WORK REQUEST —
From top to bottom, return the records that follow exactly.

╭─ EXTRACTED INFORMATION

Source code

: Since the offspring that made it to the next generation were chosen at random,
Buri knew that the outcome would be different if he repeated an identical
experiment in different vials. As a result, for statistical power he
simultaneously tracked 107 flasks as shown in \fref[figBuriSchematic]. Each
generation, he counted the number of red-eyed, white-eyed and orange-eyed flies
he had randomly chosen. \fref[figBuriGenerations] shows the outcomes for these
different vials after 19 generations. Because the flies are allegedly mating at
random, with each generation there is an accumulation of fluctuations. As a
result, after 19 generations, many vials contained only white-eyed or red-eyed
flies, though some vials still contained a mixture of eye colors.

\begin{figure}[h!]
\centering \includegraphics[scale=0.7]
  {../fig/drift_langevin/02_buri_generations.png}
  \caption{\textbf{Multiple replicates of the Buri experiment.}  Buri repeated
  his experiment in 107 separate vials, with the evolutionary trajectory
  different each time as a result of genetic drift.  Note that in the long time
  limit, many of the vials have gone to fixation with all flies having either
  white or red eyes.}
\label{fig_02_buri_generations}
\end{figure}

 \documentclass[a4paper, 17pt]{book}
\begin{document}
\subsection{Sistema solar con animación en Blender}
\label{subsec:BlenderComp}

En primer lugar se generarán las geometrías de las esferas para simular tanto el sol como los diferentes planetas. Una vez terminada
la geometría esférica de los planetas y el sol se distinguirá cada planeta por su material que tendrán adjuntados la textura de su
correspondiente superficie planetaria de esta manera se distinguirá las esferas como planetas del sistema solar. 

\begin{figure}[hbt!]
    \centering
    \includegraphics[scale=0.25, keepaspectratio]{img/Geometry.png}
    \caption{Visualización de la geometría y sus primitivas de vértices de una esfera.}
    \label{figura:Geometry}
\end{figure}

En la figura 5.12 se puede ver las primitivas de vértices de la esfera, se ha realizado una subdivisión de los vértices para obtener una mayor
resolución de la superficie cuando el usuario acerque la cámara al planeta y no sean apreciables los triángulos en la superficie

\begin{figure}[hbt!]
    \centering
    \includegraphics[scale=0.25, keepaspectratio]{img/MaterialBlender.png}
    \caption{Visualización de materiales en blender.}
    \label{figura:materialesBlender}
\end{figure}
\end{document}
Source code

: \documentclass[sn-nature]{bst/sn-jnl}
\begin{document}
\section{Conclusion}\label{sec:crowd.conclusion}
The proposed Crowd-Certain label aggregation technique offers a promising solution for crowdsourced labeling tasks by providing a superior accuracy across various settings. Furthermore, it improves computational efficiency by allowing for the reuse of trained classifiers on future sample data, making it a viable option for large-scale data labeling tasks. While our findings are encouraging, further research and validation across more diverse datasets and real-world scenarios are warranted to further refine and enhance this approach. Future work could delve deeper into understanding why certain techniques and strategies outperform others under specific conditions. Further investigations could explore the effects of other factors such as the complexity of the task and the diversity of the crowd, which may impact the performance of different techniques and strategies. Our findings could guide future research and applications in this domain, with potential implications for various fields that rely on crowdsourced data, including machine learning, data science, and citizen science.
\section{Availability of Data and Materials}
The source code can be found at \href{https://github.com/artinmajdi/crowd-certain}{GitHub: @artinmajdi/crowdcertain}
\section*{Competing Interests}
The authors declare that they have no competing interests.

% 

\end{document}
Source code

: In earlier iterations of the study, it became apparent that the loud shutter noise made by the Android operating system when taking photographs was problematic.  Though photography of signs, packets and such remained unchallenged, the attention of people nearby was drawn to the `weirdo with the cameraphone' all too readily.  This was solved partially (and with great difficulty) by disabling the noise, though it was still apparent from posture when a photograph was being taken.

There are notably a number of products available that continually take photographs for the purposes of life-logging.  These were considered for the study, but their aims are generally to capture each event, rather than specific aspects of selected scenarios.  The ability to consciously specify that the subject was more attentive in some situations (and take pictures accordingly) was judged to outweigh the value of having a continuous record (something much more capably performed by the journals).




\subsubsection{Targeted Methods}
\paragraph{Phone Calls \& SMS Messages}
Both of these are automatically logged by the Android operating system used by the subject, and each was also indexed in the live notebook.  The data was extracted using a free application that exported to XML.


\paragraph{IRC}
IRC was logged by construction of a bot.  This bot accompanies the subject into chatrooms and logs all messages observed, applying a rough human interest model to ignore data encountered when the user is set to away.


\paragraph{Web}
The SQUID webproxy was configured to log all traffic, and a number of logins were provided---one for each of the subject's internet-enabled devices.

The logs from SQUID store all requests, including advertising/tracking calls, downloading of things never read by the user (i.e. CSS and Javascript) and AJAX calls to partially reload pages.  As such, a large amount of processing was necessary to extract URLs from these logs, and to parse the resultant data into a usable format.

╰─

WRITTEN RESPONSE —
Source code

: Since the offspring that made it to the next generation were chosen at random,
Buri knew that the outcome would be different if he repeated an identical
experiment in different vials. As a result, for statistical power he
simultaneously tracked 107 flasks as shown in \fref[figBuriSchematic]. Each
generation, he counted the number of red-eyed, white-eyed and orange-eyed flies
he had randomly chosen. \fref[figBuriGenerations] shows the outcomes for these
different vials after 19 generations. Because the flies are allegedly mating at
random, with each generation there is an accumulation of fluctuations. As a
result, after 19 generations, many vials contained only white-eyed or red-eyed
flies, though some vials still contained a mixture of eye colors.

\begin{figure}[h!]
\centering \includegraphics[scale=0.7]
  {../fig/drift_langevin/02_buri_generations.png}
  \caption{\textbf{Multiple replicates of the Buri experiment.}  Buri repeated
  his experiment in 107 separate vials, with the evolutionary trajectory
  different each time as a result of genetic drift.  Note that in the long time
  limit, many of the vials have gone to fixation with all flies having either
  white or red eyes.}
\label{fig_02_buri_generations}
\end{figure}

 \documentclass[a4paper, 17pt]{book}
\begin{document}
\subsection{Sistema solar con animación en Blender}
\label{subsec:BlenderComp}

En primer lugar se generarán las geometrías de las esferas para simular tanto el sol como los diferentes planetas. Una vez terminada
la geometría esférica de los planetas y el sol se distinguirá cada planeta por su material que tendrán adjuntados la textura de su
correspondiente superficie planetaria de esta manera se distinguirá las esferas como planetas del sistema solar. 

\begin{figure}[hbt!]
    \centering
    \includegraphics[scale=0.25, keepaspectratio]{img/Geometry.png}
    \caption{Visualización de la geometría y sus primitivas de vértices de una esfera.}
    \label{figura:Geometry}
\end{figure}

En la figura 5.12 se puede ver las primitivas de vértices de la esfera, se ha realizado una subdivisión de los vértices para obtener una mayor
resolución de la superficie cuando el usuario acerque la cámara al planeta y no sean apreciables los triángulos en la superficie

\begin{figure}[hbt!]
    \centering
    \includegraphics[scale=0.25, keepaspectratio]{img/MaterialBlender.png}
    \caption{Visualización de materiales en blender.}
    \label{figura:materialesBlender}
\end{figure}
\end{document}
Source code

: \documentclass[sn-nature]{bst/sn-jnl}
\begin{document}
\section{Conclusion}\label{sec:crowd.conclusion}
The proposed Crowd-Certain label aggregation technique offers a promising solution for crowdsourced labeling tasks by providing a superior accuracy across various settings. Furthermore, it improves computational efficiency by allowing for the reuse of trained classifiers on future sample data, making it a viable option for large-scale data labeling tasks. While our findings are encouraging, further research and validation across more diverse datasets and real-world scenarios are warranted to further refine and enhance this approach. Future work could delve deeper into understanding why certain techniques and strategies outperform others under specific conditions. Further investigations could explore the effects of other factors such as the complexity of the task and the diversity of the crowd, which may impact the performance of different techniques and strategies. Our findings could guide future research and applications in this domain, with potential implications for various fields that rely on crowdsourced data, including machine learning, data science, and citizen science.
\section{Availability of Data and Materials}
The source code can be found at \href{https://github.com/artinmajdi/crowd-certain}{GitHub: @artinmajdi/crowdcertain}
\section*{Competing Interests}
The authors declare that they have no competing interests.

% 

\end{document}
Source code

: In earlier iterations of the study, it became apparent that the loud shutter noise made by the Android operating system when taking photographs was problematic.  Though photography of signs, packets and such remained unchallenged, the attention of people nearby was drawn to the `weirdo with the cameraphone' all too readily.  This was solved partially (and with great difficulty) by disabling the noise, though it was still apparent from posture when a photograph was being taken.

There are notably a number of products available that continually take photographs for the purposes of life-logging.  These were considered for the study, but their aims are generally to capture each event, rather than specific aspects of selected scenarios.  The ability to consciously specify that the subject was more attentive in some situations (and take pictures accordingly) was judged to outweigh the value of having a continuous record (something much more capably performed by the journals).




\subsubsection{Targeted Methods}
\paragraph{Phone Calls \& SMS Messages}
Both of these are automatically logged by the Android operating system used by the subject, and each was also indexed in the live notebook.  The data was extracted using a free application that exported to XML.


\paragraph{IRC}
IRC was logged by construction of a bot.  This bot accompanies the subject into chatrooms and logs all messages observed, applying a rough human interest model to ignore data encountered when the user is set to away.


\paragraph{Web}
The SQUID webproxy was configured to log all traffic, and a number of logins were provided---one for each of the subject's internet-enabled devices.

The logs from SQUID store all requests, including advertising/tracking calls, downloading of things never read by the user (i.e. CSS and Javascript) and AJAX calls to partially reload pages.  As such, a large amount of processing was necessary to extract URLs from these logs, and to parse the resultant data into a usable format.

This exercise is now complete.